BRIEF ::
Could you print the listing again exactly, omitting the pictures?

ENTRIES SHOWN ::
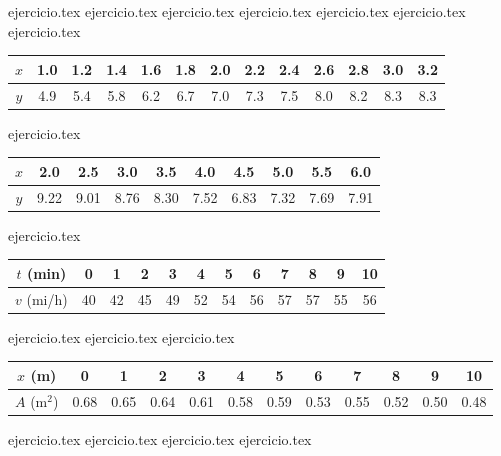 \vspace{0.5cm}
\begin{enumerate}
    \setcounter{enumi}{20}
    {ejercicio.tex}
{ejercicio.tex}
{ejercicio.tex}
{ejercicio.tex}
{ejercicio.tex}
{ejercicio.tex}
{ejercicio.tex}
\vspace{0.2cm}
    \begin{tabular}{|c|c|c|c|c|c|c|c|c|c|c|c|c|}
    \hline
    $x$ & 1.0 & 1.2 & 1.4 & 1.6 & 1.8 & 2.0 & 2.2 & 2.4 & 2.6 & 2.8 & 3.0 & 3.2 \\ \hline
    $y$ & 4.9 & 5.4 & 5.8 & 6.2 & 6.7 & 7.0 & 7.3 & 7.5 & 8.0 & 8.2 & 8.3 & 8.3 \\ \hline
    \end{tabular}
    \vspace{0.5cm}

    {ejercicio.tex}
\vspace{0.2cm}
    \begin{tabular}{|c|c|c|c|c|c|c|c|c|c|}
    \hline
    $x$ & 2.0 & 2.5 & 3.0 & 3.5 & 4.0 & 4.5 & 5.0 & 5.5 & 6.0 \\ \hline
    $y$ & 9.22 & 9.01 & 8.76 & 8.30 & 7.52 & 6.83 & 7.32 & 7.69 & 7.91 \\ \hline
    \end{tabular}
    \vspace{0.5cm}

    {ejercicio.tex}
\vspace{0.2cm}
    \begin{tabular}{|c|c|c|c|c|c|c|c|c|c|c|c|}
    \hline
    $t$ (min) & 0 & 1 & 2 & 3 & 4 & 5 & 6 & 7 & 8 & 9 & 10 \\ \hline
    $v$ (mi/h) & 40 & 42 & 45 & 49 & 52 & 54 & 56 & 57 & 57 & 55 & 56 \\ \hline
    \end{tabular}
    \vspace{0.5cm}

    {ejercicio.tex}
{ejercicio.tex}
{ejercicio.tex}
\vspace{0.2cm}
    \begin{tabular}{|c|c|c|c|c|c|c|c|c|c|c|c|}
    \hline
    $x$ (m) & 0 & 1 & 2 & 3 & 4 & 5 & 6 & 7 & 8 & 9 & 10 \\ \hline
    $A$ (m$^2$) & 0.68 & 0.65 & 0.64 & 0.61 & 0.58 & 0.59 & 0.53 & 0.55 & 0.52 & 0.50 & 0.48 \\ \hline
    \end{tabular}
    \vspace{0.5cm}

    {ejercicio.tex}
{ejercicio.tex}
{ejercicio.tex}
{ejercicio.tex}
\end{enumerate}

EXPECTED ANSWER ::
 \vspace{0.5cm}
\begin{enumerate}
    \setcounter{enumi}{20}
    {ejercicio.tex}
{ejercicio.tex}
{ejercicio.tex}
{ejercicio.tex}
{ejercicio.tex}
{ejercicio.tex}
{ejercicio.tex}
\vspace{0.2cm}
    \begin{tabular}{|c|c|c|c|c|c|c|c|c|c|c|c|c|}
    \hline
    $x$ & 1.0 & 1.2 & 1.4 & 1.6 & 1.8 & 2.0 & 2.2 & 2.4 & 2.6 & 2.8 & 3.0 & 3.2 \\ \hline
    $y$ & 4.9 & 5.4 & 5.8 & 6.2 & 6.7 & 7.0 & 7.3 & 7.5 & 8.0 & 8.2 & 8.3 & 8.3 \\ \hline
    \end{tabular}
    \vspace{0.5cm}

    {ejercicio.tex}
\vspace{0.2cm}
    \begin{tabular}{|c|c|c|c|c|c|c|c|c|c|}
    \hline
    $x$ & 2.0 & 2.5 & 3.0 & 3.5 & 4.0 & 4.5 & 5.0 & 5.5 & 6.0 \\ \hline
    $y$ & 9.22 & 9.01 & 8.76 & 8.30 & 7.52 & 6.83 & 7.32 & 7.69 & 7.91 \\ \hline
    \end{tabular}
    \vspace{0.5cm}

    {ejercicio.tex}
\vspace{0.2cm}
    \begin{tabular}{|c|c|c|c|c|c|c|c|c|c|c|c|}
    \hline
    $t$ (min) & 0 & 1 & 2 & 3 & 4 & 5 & 6 & 7 & 8 & 9 & 10 \\ \hline
    $v$ (mi/h) & 40 & 42 & 45 & 49 & 52 & 54 & 56 & 57 & 57 & 55 & 56 \\ \hline
    \end{tabular}
    \vspace{0.5cm}

    {ejercicio.tex}
{ejercicio.tex}
{ejercicio.tex}
\vspace{0.2cm}
    \begin{tabular}{|c|c|c|c|c|c|c|c|c|c|c|c|}
    \hline
    $x$ (m) & 0 & 1 & 2 & 3 & 4 & 5 & 6 & 7 & 8 & 9 & 10 \\ \hline
    $A$ (m$^2$) & 0.68 & 0.65 & 0.64 & 0.61 & 0.58 & 0.59 & 0.53 & 0.55 & 0.52 & 0.50 & 0.48 \\ \hline
    \end{tabular}
    \vspace{0.5cm}

    {ejercicio.tex}
{ejercicio.tex}
{ejercicio.tex}
{ejercicio.tex}
\end{enumerate}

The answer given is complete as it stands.